Net income for the period ended Oct. 31 climbed to C$1.75 billion ($1.5 billion), or 91 cents a share, from C$1.62 billion, or 84 cents, a year earlier, the Toronto-based lender said today in a statement. Profit excluding some items was 98 cents a share, missing the C$1.06 average estimate of 13 analysts surveyed by Bloomberg.

Toronto-Dominion benefited from improvements at its banking operations in Canada as well as in investment banking. Growth in loans and deposits, along with the purchase last year of a C$3.3 billion Visa Inc. credit-card portfolio from Canadian Imperial Bank of Commerce, helped boost Canadian consumer-lending results.

"It was definitely a solid fourth quarter and that helped us deliver a great year," Chief Financial Officer Colleen Johnston, 56, said today in a telephone interview. "We had strong results in all of our businesses."

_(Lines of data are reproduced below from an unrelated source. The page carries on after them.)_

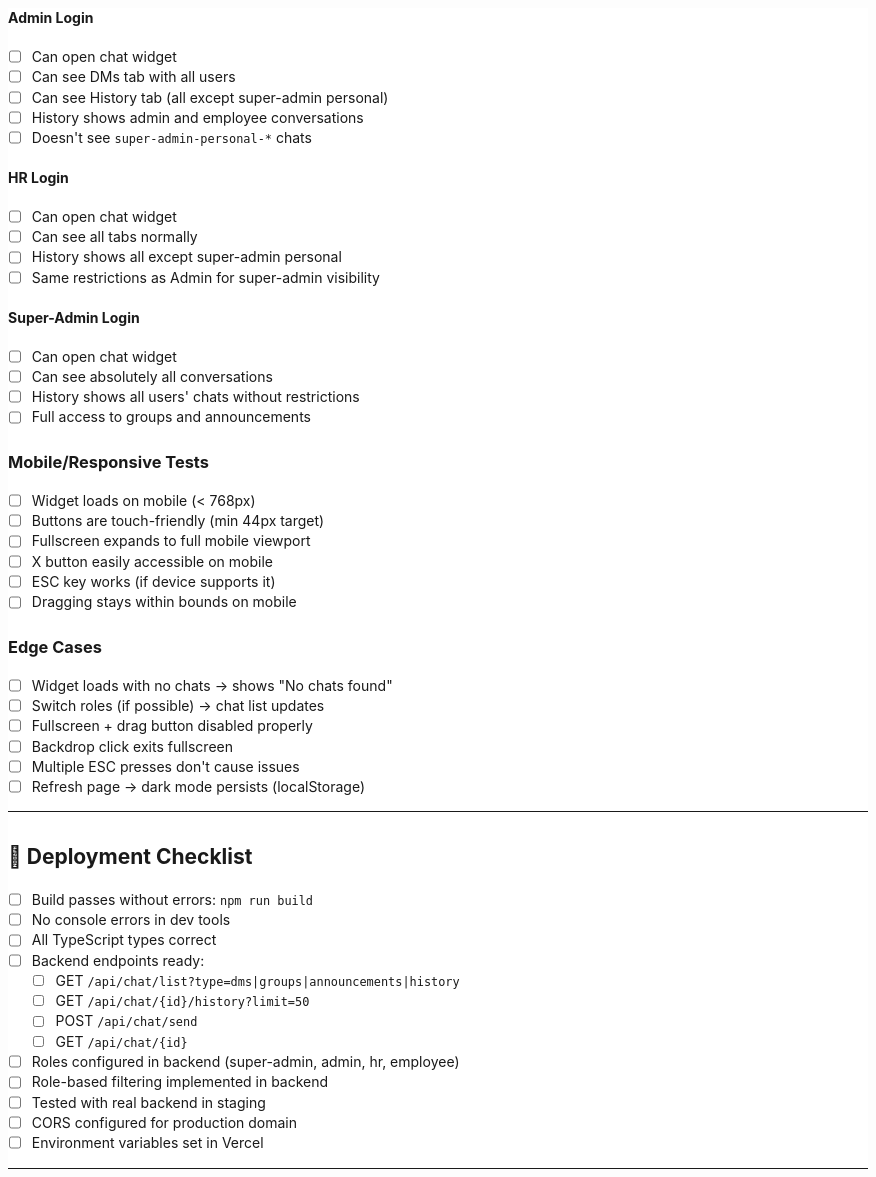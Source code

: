#### Admin Login
- [ ] Can open chat widget
- [ ] Can see DMs tab with all users
- [ ] Can see History tab (all except super-admin personal)
- [ ] History shows admin and employee conversations
- [ ] Doesn't see `super-admin-personal-*` chats

#### HR Login
- [ ] Can open chat widget
- [ ] Can see all tabs normally
- [ ] History shows all except super-admin personal
- [ ] Same restrictions as Admin for super-admin visibility

#### Super-Admin Login
- [ ] Can open chat widget
- [ ] Can see absolutely all conversations
- [ ] History shows all users' chats without restrictions
- [ ] Full access to groups and announcements

### Mobile/Responsive Tests
- [ ] Widget loads on mobile (< 768px)
- [ ] Buttons are touch-friendly (min 44px target)
- [ ] Fullscreen expands to full mobile viewport
- [ ] X button easily accessible on mobile
- [ ] ESC key works (if device supports it)
- [ ] Dragging stays within bounds on mobile

### Edge Cases
- [ ] Widget loads with no chats → shows "No chats found"
- [ ] Switch roles (if possible) → chat list updates
- [ ] Fullscreen + drag button disabled properly
- [ ] Backdrop click exits fullscreen
- [ ] Multiple ESC presses don't cause issues
- [ ] Refresh page → dark mode persists (localStorage)

---

## 🚀 Deployment Checklist

- [ ] Build passes without errors: `npm run build`
- [ ] No console errors in dev tools
- [ ] All TypeScript types correct
- [ ] Backend endpoints ready:
  - [ ] GET `/api/chat/list?type=dms|groups|announcements|history`
  - [ ] GET `/api/chat/{id}/history?limit=50`
  - [ ] POST `/api/chat/send`
  - [ ] GET `/api/chat/{id}`
- [ ] Roles configured in backend (super-admin, admin, hr, employee)
- [ ] Role-based filtering implemented in backend
- [ ] Tested with real backend in staging
- [ ] CORS configured for production domain
- [ ] Environment variables set in Vercel

---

Revenue in the quarter rose 6.5 percent to C$7.45 billion from a year earlier, according to the statement. The lender set aside C$371 million for bad loans, up from C$352 million. Net interest margin, the difference between what a bank pays for deposits and charges for loans, fell to 2.15 percent from 2.18 percent in the third quarter and 2.22 percent a year earlier.

Toronto-Dominion's results were "surprisingly disappointing," John Aiken, an analyst with Barclays Plc, said in a note to clients. "Almost everything that one does not want to see at TD came through in the quarter," he said, citing higher expenses and "outsized" margin compression.

Adjusted Canadian retail profit, which includes wealth management and insurance, increased 6.8 percent to C$1.36 billion, the company said. U.S. retail earnings, which include wealth management in that country, were C$509 million, compared with C$478 million a year earlier, the bank said.

Profit from the lender's wholesale unit increased 31 percent to C$160 million, while underwriting and advisory fees climbed 50 percent to C$126 million, the bank said. Trading income dropped 14 percent to C$296 million from a year earlier, led by declines in interest-rate and credit trading.

For the fiscal year, net income rose 19 percent to C$7.88 billion, or C$4.14 a share, from C$6.64 billion, or C$3.44, Toronto-Dominion said.

Canadian Imperial Bank of Commerce, the country's fifth-biggest bank, earlier reported quarterly profit fell 1.7 percent on declining earnings in wholesale banking and Canadian lending. CIBC's earnings missed analysts' estimates by a penny.

Net income slid to C$811 million, or C$1.98 a share, from C$825 million, or C$2.02, a year earlier, the Toronto-based lender said. CIBC raised its quarterly dividend to C$1.03 a share from C$1.

Wholesale-banking earnings fell 35 percent to C$136 million in the quarter, pulled down by declines in trading, the company said. Profit from retail and business banking, the lender's largest unit, dropped 1.8 percent to C$602 million.

CIBC recorded an C$82 million charge tied to funding valuation adjustments for uncollateralized derivatives, and C$13 million in costs tied to the development of a travel rewards program and the sale of part of a credit-card portfolio to Toronto-Dominion last December.

Total trading revenue fell 81 percent to C$27 million, with losses recorded from interest rates trading, CIBC said. Fees from underwriting and advisory rose 45 percent to C$128 million.

For the fiscal year, net income fell 4 percent to C$3.22 billion, or C$7.86 a share, from C$3.35 billion, or C$8.11, a year earlier, CIBC said.

Toronto-Dominion shares have climbed 14 percent this year, outpacing the 12 percent advance of the Standard & Poor's/TSX Commercial Banks Index. CIBC has gained 18 percent this year, the top performer on the eight-company index, which has advanced 12 percent.